Investigators at Cedars-Sinai Medical Center identified a variant of severe acute respiratory syndrome coronavirus 2 (SARS-CoV-2), called CAL.20C, which accounted for about 44% of samples in Southern California in January.
A variant of severe acute respiratory syndrome coronavirus 2 (SARS-CoV-2) identified in association with a recent surge in coronavirus diseases 2019 (COVID-19) in Southern California is spreading rapidly, new research suggests.
Investigators at Cedars-Sinai Medical Center (CSMC) conducted phylogenetic analysis of 185 samples taken during a surge of COVID-19. The study, published in JAMA, found that the variant, CAL.20C, accounted for about 36% (67 of 185) of samples collected at CSMS between Nov. 22 and Dec. 28.
“The spread of the new CAL.20C strain of the SARS-CoV-2 virus is likely a reflection of increased COVID-19 cases due to social behavior over the winter holidays,” study's co-senior author, Jasmine Plummer, PhD, a research scientist at the Cedars-Sinai Center for Bioinformatics and Functional Genomics and associate director of the Applied Genomics, Computation & Translational Core at Cedars-Sinai told Contagion®. “This development is a reminder that social distancing, wearing a mask, washing hands and staying home where possible, plus also getting vaccinated when you are able to, can help curb this pandemic.”

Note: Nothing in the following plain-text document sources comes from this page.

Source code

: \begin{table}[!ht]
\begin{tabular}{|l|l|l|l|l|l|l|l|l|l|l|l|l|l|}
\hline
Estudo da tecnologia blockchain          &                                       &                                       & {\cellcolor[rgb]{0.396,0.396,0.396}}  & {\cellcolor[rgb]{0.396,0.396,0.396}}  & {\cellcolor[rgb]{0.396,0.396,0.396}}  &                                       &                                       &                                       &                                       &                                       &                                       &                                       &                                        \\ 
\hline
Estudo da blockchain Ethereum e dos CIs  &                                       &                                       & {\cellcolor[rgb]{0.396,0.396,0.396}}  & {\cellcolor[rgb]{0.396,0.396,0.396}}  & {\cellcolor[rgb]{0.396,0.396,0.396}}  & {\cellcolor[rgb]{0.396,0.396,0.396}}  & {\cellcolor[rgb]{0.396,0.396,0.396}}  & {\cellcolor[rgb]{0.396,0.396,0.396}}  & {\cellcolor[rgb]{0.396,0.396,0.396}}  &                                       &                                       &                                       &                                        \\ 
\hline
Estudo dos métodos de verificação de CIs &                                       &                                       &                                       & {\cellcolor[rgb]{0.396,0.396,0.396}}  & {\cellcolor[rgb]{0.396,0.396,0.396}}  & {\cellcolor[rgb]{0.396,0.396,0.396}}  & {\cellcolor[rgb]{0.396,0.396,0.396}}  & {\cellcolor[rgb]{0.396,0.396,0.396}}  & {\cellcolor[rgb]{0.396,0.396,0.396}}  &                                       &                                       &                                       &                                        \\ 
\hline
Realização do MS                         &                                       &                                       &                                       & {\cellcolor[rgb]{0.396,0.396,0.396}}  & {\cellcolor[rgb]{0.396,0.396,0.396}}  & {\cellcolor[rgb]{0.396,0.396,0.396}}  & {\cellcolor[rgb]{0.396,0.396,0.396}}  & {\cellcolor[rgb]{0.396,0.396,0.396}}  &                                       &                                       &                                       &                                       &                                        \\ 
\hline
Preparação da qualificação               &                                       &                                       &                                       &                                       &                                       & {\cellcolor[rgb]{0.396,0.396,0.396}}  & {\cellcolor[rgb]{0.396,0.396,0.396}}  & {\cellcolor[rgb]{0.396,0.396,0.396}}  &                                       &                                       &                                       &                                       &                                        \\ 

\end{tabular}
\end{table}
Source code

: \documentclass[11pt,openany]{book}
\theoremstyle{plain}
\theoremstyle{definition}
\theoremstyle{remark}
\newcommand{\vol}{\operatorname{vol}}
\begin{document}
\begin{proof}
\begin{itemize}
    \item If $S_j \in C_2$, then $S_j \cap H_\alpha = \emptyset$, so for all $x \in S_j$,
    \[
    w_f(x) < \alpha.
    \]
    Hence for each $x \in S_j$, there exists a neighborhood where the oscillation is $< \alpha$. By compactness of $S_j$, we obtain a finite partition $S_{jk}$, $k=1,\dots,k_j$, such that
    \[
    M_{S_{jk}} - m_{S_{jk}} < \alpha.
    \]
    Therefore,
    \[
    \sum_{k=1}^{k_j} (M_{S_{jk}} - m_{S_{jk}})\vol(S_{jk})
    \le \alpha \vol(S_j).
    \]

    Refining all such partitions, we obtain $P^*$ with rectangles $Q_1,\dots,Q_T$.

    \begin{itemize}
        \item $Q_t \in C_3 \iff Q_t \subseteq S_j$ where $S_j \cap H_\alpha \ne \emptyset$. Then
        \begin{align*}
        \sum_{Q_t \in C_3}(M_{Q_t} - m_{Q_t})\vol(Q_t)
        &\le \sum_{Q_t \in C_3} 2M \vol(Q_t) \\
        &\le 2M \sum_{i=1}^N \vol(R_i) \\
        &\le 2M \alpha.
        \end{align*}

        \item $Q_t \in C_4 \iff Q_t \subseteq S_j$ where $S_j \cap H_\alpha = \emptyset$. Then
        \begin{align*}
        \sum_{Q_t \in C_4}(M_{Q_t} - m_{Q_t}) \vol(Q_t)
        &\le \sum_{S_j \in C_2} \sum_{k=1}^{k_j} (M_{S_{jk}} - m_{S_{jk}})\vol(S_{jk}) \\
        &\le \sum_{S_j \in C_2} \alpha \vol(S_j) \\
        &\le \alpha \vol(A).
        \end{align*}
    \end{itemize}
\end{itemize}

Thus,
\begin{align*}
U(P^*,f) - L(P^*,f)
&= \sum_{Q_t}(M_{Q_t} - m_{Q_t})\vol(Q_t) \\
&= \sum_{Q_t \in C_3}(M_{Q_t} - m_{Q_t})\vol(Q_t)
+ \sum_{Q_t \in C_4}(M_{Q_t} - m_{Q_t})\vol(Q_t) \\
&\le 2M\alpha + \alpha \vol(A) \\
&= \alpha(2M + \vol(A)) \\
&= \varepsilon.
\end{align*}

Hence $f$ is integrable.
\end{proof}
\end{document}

CAL.20C originated from a group of viruses tracked from Europe to New York early in the pandemic and was first detected in California in July. It reemerged in October and became more prevalent, accounting for about 35% of all coronavirus strains in California and 44% of those in Southern California on Jan. 22. CAL.20C is distinct from variants identified in the United Kingdom (B.1.1.7), South Africa (B.1.351), and Brazil (B.1.1.248) and had been detected in 26 states and several other countries by Jan. 22.
“We initially began this research at a time when the hospital was overwhelmed post-holidays with increased COVID-19 positive cases, and the UK variant was reported and spreading,” Plummer said. “So we first looked for the UK variant and instead found the new CAL.20C strain, which was prevalent in Southern California and accounted for almost 40% of cases within our hospital population.”
The variation includes 3 mutations in the spike protein, which is a target of vaccines and monoclonal antibodies, raising concerns about the potential implications for disease severity and infectivity. Functional effects remain uncertain.
“Using the advanced technology known as next-generation sequencing and finding new versions of the SARS-CoV-2 virus can help promote public health surveillance and arm clinicians with information about what may be presented to them as cases emerge in the healthcare system,” Plummer said. “Research like ours allows scientists the opportunity to ensure virus variants have no adverse effects, and if they do, that we can modify vaccines in a way to address this development.”
Functional studies are underway to examine the infectiousness and clinical outcomes of CAL.20C.
Prevalent strains in the United States appear to be sensitive to therapeutics, but emerging variants raise concerns that the virus could develop resistance, an accompanying editorial by John R. Mascola, MD; Barney S. Graham, MD, PhD; and Anthony S. Fauci, MD, of the National Institute of Allergy and Infectious Diseases. They noted that studies have suggested the B.1.1.7 variant is 30% to 80% more effectively transmitted and associated with a 30% increased risk of death.
Surveillance, tracking, and vaccine deployment will be key to addressing these new variants and could benefit from the infrastructure and process used for updating influenza vaccines.
“SARS-CoV-2 will be with the global population for some time and has clearly shown its tendency toward rapid antigenic variation, providing a ‘wake-up call’ that a sustained effort to develop a pan-SARS-CoV-2 vaccine is warranted,” the NIAID authors wrote.
A variant known as B.1.525 first identified in Europe and Africa in December also has made its way to the United States. B.1.525 shares a mutation found in the Brazilian and South African variants that raise concerns about the possibility of resistance to antibodies.
A lineage B.1.2 variant spreading predominantly in the South and Southwest was first identified in October and has spread to account for about 27% of all sequenced SARS-CoV-2 genomes in Louisiana and 11% of those in New Mexico.
The emergence of more transmissible variants highlights the need for improved sequence-based surveillance along with testing and contact tracing to improve prevention measures as the disease evolves, Adam S. Lauring, MD, PhD, told Contagion® in a January interview.